DIRECTIONS: Write the entries out again exactly as they stand, but without the pictures.
(DATA UNDER STUDY Opens)
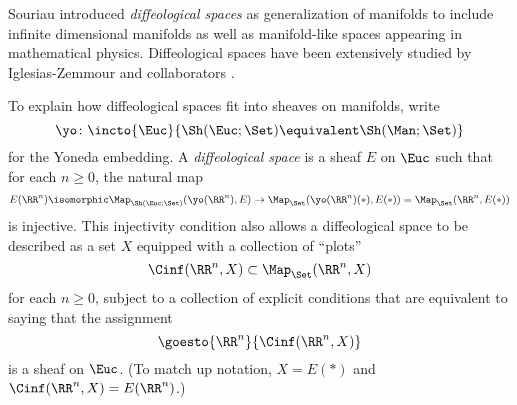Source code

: \begin{remark}
	Souriau introduced \cite{MR607688} \emph{diffeological spaces} as generalization of manifolds to include infinite dimensional manifolds as well as manifold-like spaces appearing in mathematical physics.
	Diffeological spaces have been extensively studied by Iglesias-Zemmour and collaborators \cites{MR799609}{MR844156}{MR906897}{MR906897}{MR2346968}{MR2424313}{MR3025051}{MR2846342}{MR2592936}.

	To explain how diffeological spaces fit into sheaves on manifolds, write 
	\begin{equation*}
		\yo \colon \incto{\Euc}{\Sh(\Euc;\Set) \equivalent \Sh(\Man;\Set)}
	\end{equation*}
	for the Yoneda embedding.
	A \emph{diffeological space} is a sheaf $ E $ on $ \Euc $ such that for each $ n \geq 0 $, the natural map
	\begin{equation*}
		E(\RR^n) \isomorphic \Map_{\Sh(\Euc;\Set)}(\yo(\RR^n),E) \to \Map_{\Set}(\yo(\RR^n)(*),E(*)) = \Map_{\Set}(\RR^n,E(*))
	\end{equation*}
	is injective.
	This injectivity condition also allows a diffeological space to be described as a set $ X $ equipped with a
	collection of ``plots''
	\begin{equation*}
	 	\Cinf(\RR^n,X) \subset \Map_{\Set}(\RR^n,X)
	\end{equation*}
	for each $ n \geq 0 $, subject to a collection of explicit conditions that are equivalent to saying that the assignment 
	\begin{equation*}
		\goesto{\RR^n}{\Cinf(\RR^n,X)}
	\end{equation*}
	is a sheaf on $ \Euc $.
	(To match up notation, $ X = E(*) $ and $ \Cinf(\RR^n,X) = E(\RR^n) $.)
\end{remark}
(DATA UNDER STUDY Closes)
RESPONSE BELOW:
Source code

: \begin{remark}
	Souriau introduced \cite{MR607688} \emph{diffeological spaces} as generalization of manifolds to include infinite dimensional manifolds as well as manifold-like spaces appearing in mathematical physics.
	Diffeological spaces have been extensively studied by Iglesias-Zemmour and collaborators \cites{MR799609}{MR844156}{MR906897}{MR906897}{MR2346968}{MR2424313}{MR3025051}{MR2846342}{MR2592936}.

	To explain how diffeological spaces fit into sheaves on manifolds, write 
	\begin{equation*}
		\yo \colon \incto{\Euc}{\Sh(\Euc;\Set) \equivalent \Sh(\Man;\Set)}
	\end{equation*}
	for the Yoneda embedding.
	A \emph{diffeological space} is a sheaf $ E $ on $ \Euc $ such that for each $ n \geq 0 $, the natural map
	\begin{equation*}
		E(\RR^n) \isomorphic \Map_{\Sh(\Euc;\Set)}(\yo(\RR^n),E) \to \Map_{\Set}(\yo(\RR^n)(*),E(*)) = \Map_{\Set}(\RR^n,E(*))
	\end{equation*}
	is injective.
	This injectivity condition also allows a diffeological space to be described as a set $ X $ equipped with a
	collection of ``plots''
	\begin{equation*}
	 	\Cinf(\RR^n,X) \subset \Map_{\Set}(\RR^n,X)
	\end{equation*}
	for each $ n \geq 0 $, subject to a collection of explicit conditions that are equivalent to saying that the assignment 
	\begin{equation*}
		\goesto{\RR^n}{\Cinf(\RR^n,X)}
	\end{equation*}
	is a sheaf on $ \Euc $.
	(To match up notation, $ X = E(*) $ and $ \Cinf(\RR^n,X) = E(\RR^n) $.)
\end{remark}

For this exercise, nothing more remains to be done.